And what's a "Masacer", B? :laughing:


Sorry, it's been awhile since I busted on ya.


----------



## hdavis (Feb 14, 2012)

http://www.youtube.com/watch?v=1nrwGMORII4


----------



## J F (Dec 3, 2005)




----------



## hdavis (Feb 14, 2012)

troy pod's supposed to be secret:blink:


----------



## J F (Dec 3, 2005)

Evidently.


----------



## WarriorWithWood (Jun 30, 2007)

This should blend in with the rest of your tools.


----------



## Brian Peters (Feb 2, 2011)

WarriorWithWood said:


> This should blend in with the rest of your tools.


After he paints it!


----------



## Leo G (May 12, 2005)

Where's the feeder?


----------



## PrestigeR&D (Jan 6, 2010)

.........







.




B,


----------



## WarnerConstInc. (Jan 30, 2008)

Let's not talk about the feeder.


----------



## PrestigeR&D (Jan 6, 2010)

uh ,oh.....
what happened????????:blink:

Get over to FNC.....


B,


----------



## Leo G (May 12, 2005)

Let's talk about the feeder.


----------



## WarnerConstInc. (Jan 30, 2008)

Video tomorrow.

When I took the end bell off the feeder, the rotor was missing......

I have all the gears and all the parts, the inside of the feeder looks like new, I am just missing the damn motor rotor.....


----------



## world llc (Dec 9, 2008)

:thumbdown


----------



## WarnerConstInc. (Jan 30, 2008)

world llc said:


> :thumbdown


Yeah, I agree.

The only good part about the feeder and mortiser is:

I paid 100 bucks each for them.

I got a crap load of stuff with the feeder.

I put 110.00 bucks into the mortiser, which included paint and welding repair work.

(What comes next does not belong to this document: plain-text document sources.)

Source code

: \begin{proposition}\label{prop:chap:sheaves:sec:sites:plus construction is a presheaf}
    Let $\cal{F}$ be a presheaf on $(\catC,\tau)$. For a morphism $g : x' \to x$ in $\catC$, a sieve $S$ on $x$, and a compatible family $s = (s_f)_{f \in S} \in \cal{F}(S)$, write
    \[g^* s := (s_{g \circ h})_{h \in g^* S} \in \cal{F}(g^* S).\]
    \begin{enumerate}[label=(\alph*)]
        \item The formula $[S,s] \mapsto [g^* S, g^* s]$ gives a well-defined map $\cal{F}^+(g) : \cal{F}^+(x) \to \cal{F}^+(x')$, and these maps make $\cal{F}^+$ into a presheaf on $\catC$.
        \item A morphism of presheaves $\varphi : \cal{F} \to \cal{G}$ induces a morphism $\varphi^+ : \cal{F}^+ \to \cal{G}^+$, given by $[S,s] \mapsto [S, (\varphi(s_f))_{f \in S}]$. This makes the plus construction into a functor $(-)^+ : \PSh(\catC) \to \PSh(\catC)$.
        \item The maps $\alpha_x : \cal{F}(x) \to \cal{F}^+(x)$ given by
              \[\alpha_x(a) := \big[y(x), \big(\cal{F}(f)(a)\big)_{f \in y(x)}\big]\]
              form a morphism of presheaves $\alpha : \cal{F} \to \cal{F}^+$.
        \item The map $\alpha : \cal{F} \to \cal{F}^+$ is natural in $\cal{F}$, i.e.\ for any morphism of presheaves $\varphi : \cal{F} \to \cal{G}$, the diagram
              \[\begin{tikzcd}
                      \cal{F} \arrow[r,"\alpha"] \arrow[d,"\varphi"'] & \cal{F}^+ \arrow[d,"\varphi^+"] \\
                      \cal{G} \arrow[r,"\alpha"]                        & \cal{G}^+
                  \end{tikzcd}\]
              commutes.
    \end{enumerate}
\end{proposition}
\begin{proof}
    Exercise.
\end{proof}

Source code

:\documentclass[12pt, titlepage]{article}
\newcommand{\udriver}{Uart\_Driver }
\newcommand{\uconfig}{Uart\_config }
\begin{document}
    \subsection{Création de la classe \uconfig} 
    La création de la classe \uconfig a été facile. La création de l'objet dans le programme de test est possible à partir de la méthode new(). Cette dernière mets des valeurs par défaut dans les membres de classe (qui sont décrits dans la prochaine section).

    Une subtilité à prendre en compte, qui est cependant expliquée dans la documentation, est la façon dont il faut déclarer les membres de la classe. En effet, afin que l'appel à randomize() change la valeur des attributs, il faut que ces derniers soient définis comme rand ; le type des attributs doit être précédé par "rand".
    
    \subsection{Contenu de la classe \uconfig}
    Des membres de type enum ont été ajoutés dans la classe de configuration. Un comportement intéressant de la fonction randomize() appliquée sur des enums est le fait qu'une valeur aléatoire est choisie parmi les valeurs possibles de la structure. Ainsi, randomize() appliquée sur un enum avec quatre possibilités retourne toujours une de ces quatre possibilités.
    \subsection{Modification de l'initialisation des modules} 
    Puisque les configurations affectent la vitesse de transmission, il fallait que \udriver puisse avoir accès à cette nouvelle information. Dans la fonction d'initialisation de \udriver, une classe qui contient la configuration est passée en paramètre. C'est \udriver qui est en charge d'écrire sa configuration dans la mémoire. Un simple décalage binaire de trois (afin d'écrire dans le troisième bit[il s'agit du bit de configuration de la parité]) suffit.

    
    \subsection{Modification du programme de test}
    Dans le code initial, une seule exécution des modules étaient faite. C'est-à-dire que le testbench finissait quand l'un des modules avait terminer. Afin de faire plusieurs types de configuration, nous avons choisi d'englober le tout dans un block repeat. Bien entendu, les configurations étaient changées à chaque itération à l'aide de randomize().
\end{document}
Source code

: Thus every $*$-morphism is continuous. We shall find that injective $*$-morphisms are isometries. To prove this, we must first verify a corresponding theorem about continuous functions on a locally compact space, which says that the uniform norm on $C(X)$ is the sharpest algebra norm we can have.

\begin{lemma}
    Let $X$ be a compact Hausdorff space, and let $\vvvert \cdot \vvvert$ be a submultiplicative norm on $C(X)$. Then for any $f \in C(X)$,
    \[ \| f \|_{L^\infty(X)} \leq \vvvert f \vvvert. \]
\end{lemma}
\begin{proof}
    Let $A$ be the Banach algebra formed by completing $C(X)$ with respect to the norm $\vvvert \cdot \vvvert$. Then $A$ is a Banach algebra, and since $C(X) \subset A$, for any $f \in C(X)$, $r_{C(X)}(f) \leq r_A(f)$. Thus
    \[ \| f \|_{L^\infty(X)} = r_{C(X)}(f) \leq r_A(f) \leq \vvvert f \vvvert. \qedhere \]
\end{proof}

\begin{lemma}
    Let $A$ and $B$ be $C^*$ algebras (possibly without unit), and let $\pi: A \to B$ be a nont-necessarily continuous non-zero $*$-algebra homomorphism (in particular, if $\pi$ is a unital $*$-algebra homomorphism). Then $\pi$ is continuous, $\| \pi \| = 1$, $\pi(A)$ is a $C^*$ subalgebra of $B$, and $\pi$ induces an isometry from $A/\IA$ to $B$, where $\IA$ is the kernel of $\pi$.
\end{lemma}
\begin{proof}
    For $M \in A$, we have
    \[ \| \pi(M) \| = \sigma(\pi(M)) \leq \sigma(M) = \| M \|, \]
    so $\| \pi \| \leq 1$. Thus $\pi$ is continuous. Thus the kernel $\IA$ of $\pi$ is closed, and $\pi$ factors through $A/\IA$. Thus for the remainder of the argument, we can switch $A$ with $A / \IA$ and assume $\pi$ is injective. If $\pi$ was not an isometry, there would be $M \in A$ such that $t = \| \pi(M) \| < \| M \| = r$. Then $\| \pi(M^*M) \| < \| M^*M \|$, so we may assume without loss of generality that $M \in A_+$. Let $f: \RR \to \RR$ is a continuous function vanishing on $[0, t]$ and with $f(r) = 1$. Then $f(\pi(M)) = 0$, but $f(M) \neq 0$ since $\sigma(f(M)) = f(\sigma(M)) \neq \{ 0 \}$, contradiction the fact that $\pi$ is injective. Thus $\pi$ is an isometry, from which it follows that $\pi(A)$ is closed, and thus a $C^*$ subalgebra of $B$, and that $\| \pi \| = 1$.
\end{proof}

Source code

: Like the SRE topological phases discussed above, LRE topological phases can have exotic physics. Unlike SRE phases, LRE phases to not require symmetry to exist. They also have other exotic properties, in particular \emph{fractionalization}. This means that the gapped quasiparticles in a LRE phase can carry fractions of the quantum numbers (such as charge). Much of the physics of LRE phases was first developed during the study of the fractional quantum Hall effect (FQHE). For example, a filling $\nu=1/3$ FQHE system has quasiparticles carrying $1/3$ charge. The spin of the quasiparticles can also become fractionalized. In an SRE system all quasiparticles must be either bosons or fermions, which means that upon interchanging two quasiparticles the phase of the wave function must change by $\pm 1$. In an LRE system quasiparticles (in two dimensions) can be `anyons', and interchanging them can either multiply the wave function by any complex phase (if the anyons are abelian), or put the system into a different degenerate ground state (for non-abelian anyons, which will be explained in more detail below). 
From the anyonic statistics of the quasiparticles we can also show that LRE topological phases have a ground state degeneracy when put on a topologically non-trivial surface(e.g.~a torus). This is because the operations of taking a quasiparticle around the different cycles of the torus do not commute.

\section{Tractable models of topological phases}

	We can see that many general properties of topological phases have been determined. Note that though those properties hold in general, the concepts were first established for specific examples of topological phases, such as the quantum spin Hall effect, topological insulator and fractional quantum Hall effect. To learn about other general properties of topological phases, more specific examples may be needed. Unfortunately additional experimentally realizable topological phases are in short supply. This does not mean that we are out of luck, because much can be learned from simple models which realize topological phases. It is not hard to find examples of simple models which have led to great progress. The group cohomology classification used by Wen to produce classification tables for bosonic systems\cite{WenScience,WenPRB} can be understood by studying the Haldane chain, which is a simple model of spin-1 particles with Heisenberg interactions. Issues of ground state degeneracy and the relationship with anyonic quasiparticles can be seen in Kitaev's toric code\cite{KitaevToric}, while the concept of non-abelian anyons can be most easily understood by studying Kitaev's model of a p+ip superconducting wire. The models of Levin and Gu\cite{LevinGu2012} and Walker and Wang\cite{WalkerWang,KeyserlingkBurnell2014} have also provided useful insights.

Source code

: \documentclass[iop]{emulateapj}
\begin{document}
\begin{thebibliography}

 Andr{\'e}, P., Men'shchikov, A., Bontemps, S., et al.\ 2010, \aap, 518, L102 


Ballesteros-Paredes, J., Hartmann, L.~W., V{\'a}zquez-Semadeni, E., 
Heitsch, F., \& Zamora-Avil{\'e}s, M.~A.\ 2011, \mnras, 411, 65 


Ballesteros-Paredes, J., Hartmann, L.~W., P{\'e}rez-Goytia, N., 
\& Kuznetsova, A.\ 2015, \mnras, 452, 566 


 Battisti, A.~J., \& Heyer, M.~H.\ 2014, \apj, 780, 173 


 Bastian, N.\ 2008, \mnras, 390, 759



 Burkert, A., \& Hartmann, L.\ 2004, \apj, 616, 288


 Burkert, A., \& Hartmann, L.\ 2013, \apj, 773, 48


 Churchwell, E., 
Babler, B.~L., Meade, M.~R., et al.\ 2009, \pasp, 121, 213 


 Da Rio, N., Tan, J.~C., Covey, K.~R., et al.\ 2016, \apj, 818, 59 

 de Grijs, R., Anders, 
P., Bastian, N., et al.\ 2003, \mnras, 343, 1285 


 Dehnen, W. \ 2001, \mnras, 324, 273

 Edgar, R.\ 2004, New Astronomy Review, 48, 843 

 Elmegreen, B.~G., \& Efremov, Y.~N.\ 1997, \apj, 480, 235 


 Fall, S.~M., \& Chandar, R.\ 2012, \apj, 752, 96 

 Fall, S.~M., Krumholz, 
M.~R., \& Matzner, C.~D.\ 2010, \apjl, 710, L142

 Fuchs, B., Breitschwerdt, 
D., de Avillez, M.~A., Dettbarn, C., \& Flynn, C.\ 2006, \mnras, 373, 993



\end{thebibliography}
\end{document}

So, I am in everything 335 bucks with auction fees.

I sold some parts I got with the feeder for 320 bucks.

So, I am into the feeder and mortiser for 15 bucks.

If you can find one of those chain mortisers for sale, they go from 2 to 3k.


----------



## Leo G (May 12, 2005)

So all you need is a 

Festo feeder motor rotor??

Say that 3 times fast :laughing:


----------



## PrestigeR&D (Jan 6, 2010)

I tried,

It's comings out all garbled........





B,:whistling


----------



## WarnerConstInc. (Jan 30, 2008)

Sorry, I slacked on the video today, I was too busy working on some thing else.
I did get some better pictures.


----------



## WarnerConstInc. (Jan 30, 2008)

Video time. Real PIA trying to film and use the thing.


----------



## Leo G (May 12, 2005)

Yo, gumby. It's a chain mortiser. Start at the right, plunge the head and move the table to the left until you get the size hole you want.

Or doesn't it do it?


----------



## WarnerConstInc. (Jan 30, 2008)

Leo G said:


> Yo, gumby. It's a chain mortiser. Start at the right, plunge the head and move the table to the left until you get the size hole you want.
> 
> Or doesn't it do it?


This one rotates backwards compared to almost all other machines. So if you could do that, you would start on the left and go right.

I was told not to plunge it and transverse it. Plunge, move table, plunge, move table and then you can transverse it to clean out the bottom of the mortise.


----------



## Leo G (May 12, 2005)

That's silly.


----------



## WarnerConstInc. (Jan 30, 2008)

Leo G said:


> That's silly.


That is what a friend of mine told me and he has a lot more experience with a CM then I do.

I guess I can try it, but I am a little scared too.


----------



## PrestigeR&D (Jan 6, 2010)

Is Leo trying to get you to self destruct your equipment again...or an appendage of yours....


He never quits........relentless.....:laughing:.......:jester:


I think the perfect emoticon for this is the tree grinder where the worker shoves another emoticon into the mulcher....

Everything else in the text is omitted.